One such project is in the field of law. UZH Vice President Christian Schwarzenegger has been collaborating with Andreas Schloenhardt from the UQ Law School since 2012. Together they developed an international crime law course for Master’s degree students. In 2019, the course covered illegal trade in protected wildlife and plants, among other topics. Unclear legal situations, weak criminal prosecution and inadequate judicial procedures mean protected species are threatened all over the world. At present there are no global guidelines to prevent these illegal acts. The Master’s students explored the causes, typical features and actors of illegal wildlife trade, and analyzed counter measures and the various national and international legal structures that are in place to fight these crimes.

“The participating students have the opportunity to take an in-depth look at a topic that is of high relevance for today’s society, at the same time as acquiring international contacts,” says Christian Schwarzenegger. “They also receive guidance through special workshops on conducting research, on academic writing and on publishing studies.” The aim is to enable the students to produce outstanding academic papers.

Healthy aging and high yielding plant varieties

UZH and UQ also complement each other in the field of healthy aging, according to UZH professor of gerontopsychology Mike Martin. By joining forces with UQ, UZH has gained a key partner for its global network on healthy aging, which it coordinates together with the World Health Organization. UQ has already been certified as an “age-friendly university”. UZH can only benefit from this, believes Mike Martin. Vice versa, researchers from down under stand to benefit from UZH’s expertise in digital health monitoring in old age and neuropsychological longitudinal studies on healthy aging.

UQ and UZH have also been cooperating in the field of agricultural and plant sciences. This is the field of UZH developmental genetics expert Ueli Grossniklaus. Researchers from the two universities have teamed up for the ground-breaking Hy-Gain project, which focuses on breeding plant species that have significantly higher yields and are more sustainable. To achieve this, an international team will attempt to develop self-reproducing hybrid cowpea and sorghum crops, both of which are major staple crops in Africa.

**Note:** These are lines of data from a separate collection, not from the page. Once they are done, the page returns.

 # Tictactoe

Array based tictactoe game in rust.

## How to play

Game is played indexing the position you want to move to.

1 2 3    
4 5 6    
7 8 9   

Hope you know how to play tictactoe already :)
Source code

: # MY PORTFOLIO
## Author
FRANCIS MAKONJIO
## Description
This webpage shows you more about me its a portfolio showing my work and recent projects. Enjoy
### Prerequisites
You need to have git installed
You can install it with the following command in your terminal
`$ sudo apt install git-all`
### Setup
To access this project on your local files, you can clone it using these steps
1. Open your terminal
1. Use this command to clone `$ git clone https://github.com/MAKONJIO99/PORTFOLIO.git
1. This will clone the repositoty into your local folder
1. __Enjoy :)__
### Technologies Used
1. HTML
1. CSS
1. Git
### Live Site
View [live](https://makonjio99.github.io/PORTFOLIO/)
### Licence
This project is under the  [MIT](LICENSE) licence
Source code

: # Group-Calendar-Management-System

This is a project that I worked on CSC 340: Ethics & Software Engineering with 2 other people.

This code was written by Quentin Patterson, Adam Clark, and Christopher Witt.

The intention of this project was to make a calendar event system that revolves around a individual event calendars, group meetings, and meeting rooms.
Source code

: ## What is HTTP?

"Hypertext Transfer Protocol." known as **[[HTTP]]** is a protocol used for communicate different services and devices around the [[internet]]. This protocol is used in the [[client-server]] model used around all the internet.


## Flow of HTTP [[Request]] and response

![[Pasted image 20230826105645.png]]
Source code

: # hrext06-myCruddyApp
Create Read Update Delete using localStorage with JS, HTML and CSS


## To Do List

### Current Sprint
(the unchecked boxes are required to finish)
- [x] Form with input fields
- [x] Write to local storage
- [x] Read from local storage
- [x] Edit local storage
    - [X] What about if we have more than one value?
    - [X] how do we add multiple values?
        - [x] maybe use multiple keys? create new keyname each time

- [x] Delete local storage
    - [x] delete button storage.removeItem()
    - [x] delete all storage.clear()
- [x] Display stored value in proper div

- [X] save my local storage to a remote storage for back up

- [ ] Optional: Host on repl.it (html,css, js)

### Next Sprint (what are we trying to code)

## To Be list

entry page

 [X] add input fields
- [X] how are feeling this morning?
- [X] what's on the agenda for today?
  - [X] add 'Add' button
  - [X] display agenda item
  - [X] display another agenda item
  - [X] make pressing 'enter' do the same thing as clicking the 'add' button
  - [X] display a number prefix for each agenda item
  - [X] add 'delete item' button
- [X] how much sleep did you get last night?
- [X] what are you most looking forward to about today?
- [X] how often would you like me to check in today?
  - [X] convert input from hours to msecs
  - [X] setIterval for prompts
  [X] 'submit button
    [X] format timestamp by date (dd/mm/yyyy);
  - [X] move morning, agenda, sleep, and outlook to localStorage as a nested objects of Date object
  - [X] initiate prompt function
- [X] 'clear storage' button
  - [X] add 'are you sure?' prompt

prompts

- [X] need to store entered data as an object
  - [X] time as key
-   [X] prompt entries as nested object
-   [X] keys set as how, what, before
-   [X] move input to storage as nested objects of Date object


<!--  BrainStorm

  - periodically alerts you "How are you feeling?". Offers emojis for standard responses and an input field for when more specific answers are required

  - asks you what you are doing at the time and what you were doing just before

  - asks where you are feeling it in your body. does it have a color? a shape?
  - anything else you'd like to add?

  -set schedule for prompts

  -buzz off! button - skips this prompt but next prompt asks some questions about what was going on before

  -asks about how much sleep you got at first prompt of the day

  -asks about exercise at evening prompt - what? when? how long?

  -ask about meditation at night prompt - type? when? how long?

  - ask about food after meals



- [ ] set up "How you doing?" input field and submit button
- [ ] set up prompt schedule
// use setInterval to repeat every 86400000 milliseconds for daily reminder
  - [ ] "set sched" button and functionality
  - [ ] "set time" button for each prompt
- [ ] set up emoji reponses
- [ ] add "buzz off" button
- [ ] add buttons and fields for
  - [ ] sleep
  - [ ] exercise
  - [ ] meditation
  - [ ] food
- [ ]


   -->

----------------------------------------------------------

The research will benefit smallholders in sub-Saharan Africa.

Further joint projects between UQ and UZH cover the fields of pediatric critical care medicine, big data, neurosciences as well as medical imaging and spectroscopy.

Strategic partnerships

With the partnership with the University of Queensland, UZH is opening up Down Under.

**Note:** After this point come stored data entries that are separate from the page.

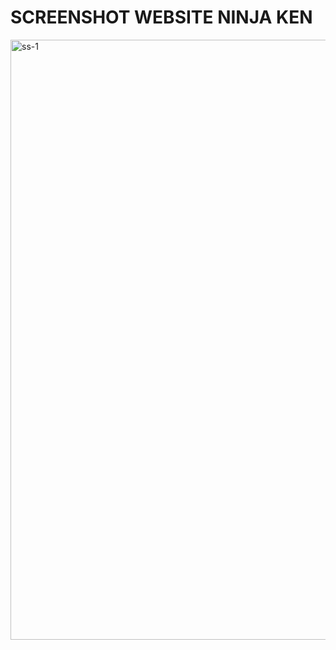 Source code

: # SCREENSHOT WEBSITE NINJA KEN

<img width="960" alt="ss-1" src="https://user-images.githubusercontent.com/74885724/229433049-7c14f510-83ff-4957-9f9a-1ef1f2f886ae.png">
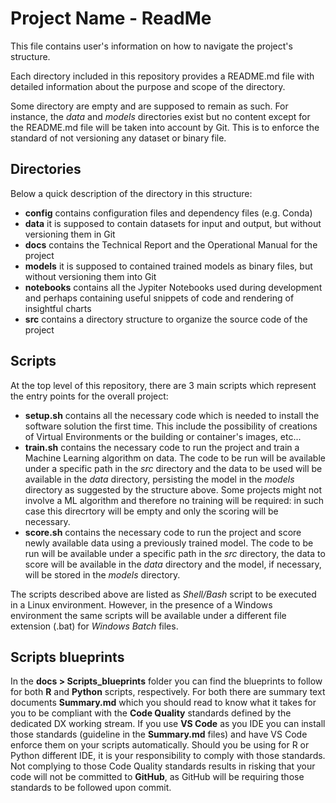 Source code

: # Project Name - ReadMe

This file contains user's information on how to navigate the project's structure.

Each directory included in this repository provides a README.md file with detailed
information about the purpose and scope of the directory.

Some directory are empty and are supposed to remain as such. For instance, the *data*
and *models* directories exist but no content except for the README.md file will be
taken into account by Git. 
This is to enforce the standard of not versioning any dataset or binary file.

## Directories 

Below a quick description of the directory in this structure:
- **config** contains configuration files and dependency files (e.g. Conda)
- **data** it is supposed to contain datasets for input and output, but without versioning them in Git
- **docs** contains the Technical Report and the Operational Manual for the project
- **models** it is supposed to contained trained models as binary files, but without versioning them into Git
- **notebooks** contains all the Jypiter Notebooks used during development and perhaps containing useful snippets of code and rendering of insightful charts
- **src** contains a directory structure to organize the source code of the project

## Scripts

At the top level of this repository, there are 3 main scripts which represent the 
entry points for the overall project:
- **setup.sh** contains all the necessary code which is needed to install the software solution the first time. This include the possibility of creations of Virtual Environments or the building or container's images, etc...
- **train.sh** contains the necessary code to run the project and train a Machine Learning algorithm on data. The code to be run will be available under a specific path in the *src* directory and the data to be used will be available in the *data* directory, persisting the model in the *models* directory as suggested by the structure above. Some projects might not involve a ML algorithm and therefore no training will be required: in such case this direcrtory will be empty and only the scoring will be necessary.
- **score.sh** contains the necessary code to run the project and score newly available data using a previously trained model. The code to be run will be available under a specific path in the *src* directory, the data to score will be available in the *data* directory and the model, if necessary, will be stored in the *models* directory. 

The scripts described above are listed as *Shell/Bash* script to be executed in a Linux environment. However, in the presence of a Windows environment the same scripts will be available under a different file extension (.bat) for *Windows Batch* files.

## Scripts blueprints

In the **docs > Scripts_blueprints** folder you can find the blueprints to follow for both **R** and **Python** scripts, respectively. 
For both there are summary text documents **Summary.md** which you should read to know what it takes for you to be compliant with the **Code Quality** standards defined by the dedicated DX working stream. 
If you use **VS Code** as you IDE you can install those standards (guideline in the **Summary.md** files) and have VS Code enforce them on your scripts automatically. Should you be using for R or Python different IDE, it is your responsibility to comply with those standards. 
Not complying to those Code Quality standards results in risking that your code will not be committed to **GitHub**, as GitHub will be requiring those standards to be followed upon commit.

UZH has already formed strategic partnerships with Freie Universität Berlin, Humboldt University of Berlin, Charité Universitätsmedizin Berlin, Charles University Prague, Kyoto University and the University of Geneva. Strategic partnerships are an important part of the University of Zurich’s internationalization strategy and lead to greater cooperation with comparable institutions abroad. Core efforts focus on promoting joint research projects, fostering junior researchers and creating an attractive range of courses to offer students.